**PROBLEM DETAILS:**
A faithful copy of every record is needed here. Images must not appear in it.

**SOURCE INFORMATION:**

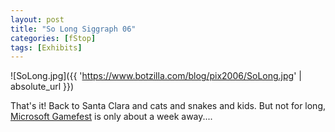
 ```yaml
---
layout: post
title: "So Long Siggraph 06"
categories: [fStop]
tags: [Exhibits]
---
```



![SoLong.jpg]({{ 'https://www.botzilla.com/blog/pix2006/SoLong.jpg' | absolute_url }})


That's it! Back to Santa Clara and cats and snakes and kids. But not for long, <a href="http://www.microsoftgamefest.com/">Microsoft Gamefest</a> is only about a week away....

**THE COMPLETED TASK:**
 ```yaml
---
layout: post
title: "So Long Siggraph 06"
categories: [fStop]
tags: [Exhibits]
---
```



![SoLong.jpg]({{ 'https://www.botzilla.com/blog/pix2006/SoLong.jpg' | absolute_url }})


That's it! Back to Santa Clara and cats and snakes and kids. But not for long, <a href="http://www.microsoftgamefest.com/">Microsoft Gamefest</a> is only about a week away....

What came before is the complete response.